* **Excerpted records**
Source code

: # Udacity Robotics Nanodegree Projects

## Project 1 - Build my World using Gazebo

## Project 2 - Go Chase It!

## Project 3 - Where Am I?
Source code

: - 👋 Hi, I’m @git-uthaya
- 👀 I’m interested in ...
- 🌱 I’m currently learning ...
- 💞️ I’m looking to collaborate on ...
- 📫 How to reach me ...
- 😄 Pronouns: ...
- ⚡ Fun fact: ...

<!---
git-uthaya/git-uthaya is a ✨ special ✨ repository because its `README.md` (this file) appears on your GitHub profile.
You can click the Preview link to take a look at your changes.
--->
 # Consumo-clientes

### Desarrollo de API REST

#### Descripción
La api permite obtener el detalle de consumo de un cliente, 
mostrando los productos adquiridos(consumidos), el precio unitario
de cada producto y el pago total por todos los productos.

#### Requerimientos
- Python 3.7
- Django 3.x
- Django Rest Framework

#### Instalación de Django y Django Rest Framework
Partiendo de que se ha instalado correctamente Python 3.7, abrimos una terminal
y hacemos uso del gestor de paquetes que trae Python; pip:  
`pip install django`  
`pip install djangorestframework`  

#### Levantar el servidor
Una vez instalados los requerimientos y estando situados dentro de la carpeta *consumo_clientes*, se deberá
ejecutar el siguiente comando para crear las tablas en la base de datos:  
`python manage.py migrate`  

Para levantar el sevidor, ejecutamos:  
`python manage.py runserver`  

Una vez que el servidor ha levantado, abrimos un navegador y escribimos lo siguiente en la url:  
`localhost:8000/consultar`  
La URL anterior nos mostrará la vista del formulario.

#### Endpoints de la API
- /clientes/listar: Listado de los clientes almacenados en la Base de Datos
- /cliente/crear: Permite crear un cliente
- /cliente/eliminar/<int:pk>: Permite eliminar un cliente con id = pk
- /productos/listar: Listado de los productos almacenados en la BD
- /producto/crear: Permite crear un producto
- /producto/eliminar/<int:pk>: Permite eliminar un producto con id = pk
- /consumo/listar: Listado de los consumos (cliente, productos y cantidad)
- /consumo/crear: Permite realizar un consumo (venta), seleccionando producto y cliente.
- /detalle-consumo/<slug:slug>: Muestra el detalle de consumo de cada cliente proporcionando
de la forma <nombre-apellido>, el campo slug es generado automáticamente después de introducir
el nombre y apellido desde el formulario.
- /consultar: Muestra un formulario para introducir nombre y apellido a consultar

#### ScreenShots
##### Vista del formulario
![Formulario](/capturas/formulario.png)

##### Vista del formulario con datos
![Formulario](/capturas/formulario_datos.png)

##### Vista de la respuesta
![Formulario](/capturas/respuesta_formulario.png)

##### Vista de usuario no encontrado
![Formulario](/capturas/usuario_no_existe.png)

* **Task prompt**
Return all of the entries exactly as written.

* **Completed exercise**
Source code

: # Udacity Robotics Nanodegree Projects

## Project 1 - Build my World using Gazebo

## Project 2 - Go Chase It!

## Project 3 - Where Am I?
Source code

: - 👋 Hi, I’m @git-uthaya
- 👀 I’m interested in ...
- 🌱 I’m currently learning ...
- 💞️ I’m looking to collaborate on ...
- 📫 How to reach me ...
- 😄 Pronouns: ...
- ⚡ Fun fact: ...

<!---
git-uthaya/git-uthaya is a ✨ special ✨ repository because its `README.md` (this file) appears on your GitHub profile.
You can click the Preview link to take a look at your changes.
--->
 # Consumo-clientes

### Desarrollo de API REST

#### Descripción
La api permite obtener el detalle de consumo de un cliente, 
mostrando los productos adquiridos(consumidos), el precio unitario
de cada producto y el pago total por todos los productos.

#### Requerimientos
- Python 3.7
- Django 3.x
- Django Rest Framework

#### Instalación de Django y Django Rest Framework
Partiendo de que se ha instalado correctamente Python 3.7, abrimos una terminal
y hacemos uso del gestor de paquetes que trae Python; pip:  
`pip install django`  
`pip install djangorestframework`  

#### Levantar el servidor
Una vez instalados los requerimientos y estando situados dentro de la carpeta *consumo_clientes*, se deberá
ejecutar el siguiente comando para crear las tablas en la base de datos:  
`python manage.py migrate`  

Para levantar el sevidor, ejecutamos:  
`python manage.py runserver`  

Una vez que el servidor ha levantado, abrimos un navegador y escribimos lo siguiente en la url:  
`localhost:8000/consultar`  
La URL anterior nos mostrará la vista del formulario.

#### Endpoints de la API
- /clientes/listar: Listado de los clientes almacenados en la Base de Datos
- /cliente/crear: Permite crear un cliente
- /cliente/eliminar/<int:pk>: Permite eliminar un cliente con id = pk
- /productos/listar: Listado de los productos almacenados en la BD
- /producto/crear: Permite crear un producto
- /producto/eliminar/<int:pk>: Permite eliminar un producto con id = pk
- /consumo/listar: Listado de los consumos (cliente, productos y cantidad)
- /consumo/crear: Permite realizar un consumo (venta), seleccionando producto y cliente.
- /detalle-consumo/<slug:slug>: Muestra el detalle de consumo de cada cliente proporcionando
de la forma <nombre-apellido>, el campo slug es generado automáticamente después de introducir
el nombre y apellido desde el formulario.
- /consultar: Muestra un formulario para introducir nombre y apellido a consultar

#### ScreenShots
##### Vista del formulario
![Formulario](/capturas/formulario.png)

##### Vista del formulario con datos
![Formulario](/capturas/formulario_datos.png)

##### Vista de la respuesta
![Formulario](/capturas/respuesta_formulario.png)

##### Vista de usuario no encontrado
![Formulario](/capturas/usuario_no_existe.png)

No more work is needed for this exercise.